___ Task input
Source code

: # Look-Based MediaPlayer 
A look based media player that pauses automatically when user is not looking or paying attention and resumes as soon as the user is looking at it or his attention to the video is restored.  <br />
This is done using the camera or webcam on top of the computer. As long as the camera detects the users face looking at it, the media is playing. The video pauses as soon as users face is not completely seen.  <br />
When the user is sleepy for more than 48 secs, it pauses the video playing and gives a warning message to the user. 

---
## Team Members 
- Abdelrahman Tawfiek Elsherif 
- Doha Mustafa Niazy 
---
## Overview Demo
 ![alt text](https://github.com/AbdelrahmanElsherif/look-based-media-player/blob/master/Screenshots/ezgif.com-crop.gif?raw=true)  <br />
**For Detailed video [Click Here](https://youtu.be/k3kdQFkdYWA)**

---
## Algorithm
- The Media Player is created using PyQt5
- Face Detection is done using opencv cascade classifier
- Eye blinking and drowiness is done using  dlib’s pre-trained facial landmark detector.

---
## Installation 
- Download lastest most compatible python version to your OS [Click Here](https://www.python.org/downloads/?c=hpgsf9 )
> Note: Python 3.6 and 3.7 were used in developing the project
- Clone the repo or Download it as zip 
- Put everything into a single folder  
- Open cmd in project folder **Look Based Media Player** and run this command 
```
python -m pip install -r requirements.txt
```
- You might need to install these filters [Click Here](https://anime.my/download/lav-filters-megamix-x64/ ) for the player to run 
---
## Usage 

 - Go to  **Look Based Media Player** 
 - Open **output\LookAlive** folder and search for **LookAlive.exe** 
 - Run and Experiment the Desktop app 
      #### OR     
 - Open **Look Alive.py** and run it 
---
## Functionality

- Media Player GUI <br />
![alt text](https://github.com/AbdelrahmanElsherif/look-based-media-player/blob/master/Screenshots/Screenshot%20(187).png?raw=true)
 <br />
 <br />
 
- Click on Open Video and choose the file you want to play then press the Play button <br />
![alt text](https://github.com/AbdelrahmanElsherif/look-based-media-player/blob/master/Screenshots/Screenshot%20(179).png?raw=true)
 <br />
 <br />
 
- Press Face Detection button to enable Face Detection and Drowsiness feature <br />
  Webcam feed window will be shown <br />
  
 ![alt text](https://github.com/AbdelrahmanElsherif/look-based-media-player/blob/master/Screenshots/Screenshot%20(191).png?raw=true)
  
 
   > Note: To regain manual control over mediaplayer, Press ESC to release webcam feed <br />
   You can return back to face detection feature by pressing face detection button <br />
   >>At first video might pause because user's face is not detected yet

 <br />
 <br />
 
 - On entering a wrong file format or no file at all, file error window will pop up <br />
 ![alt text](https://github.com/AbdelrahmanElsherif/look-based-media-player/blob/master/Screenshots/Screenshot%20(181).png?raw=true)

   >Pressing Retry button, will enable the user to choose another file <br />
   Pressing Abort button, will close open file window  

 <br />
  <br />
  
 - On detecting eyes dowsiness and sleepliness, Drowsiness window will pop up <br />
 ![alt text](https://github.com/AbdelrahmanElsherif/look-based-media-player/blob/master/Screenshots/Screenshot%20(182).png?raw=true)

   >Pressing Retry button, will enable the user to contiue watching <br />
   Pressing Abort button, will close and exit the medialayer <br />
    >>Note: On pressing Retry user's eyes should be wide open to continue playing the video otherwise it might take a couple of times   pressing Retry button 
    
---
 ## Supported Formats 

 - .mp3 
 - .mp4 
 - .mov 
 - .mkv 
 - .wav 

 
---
______
_Exercise_. In the lines above, find the word "file" and copy each line that contains it.

_Exercise solution_.
- Click on Open Video and choose the file you want to play then press the Play button <br />
 - On entering a wrong file format or no file at all, file error window will pop up <br />
   >Pressing Retry button, will enable the user to choose another file <br />
   Pressing Abort button, will close open file window  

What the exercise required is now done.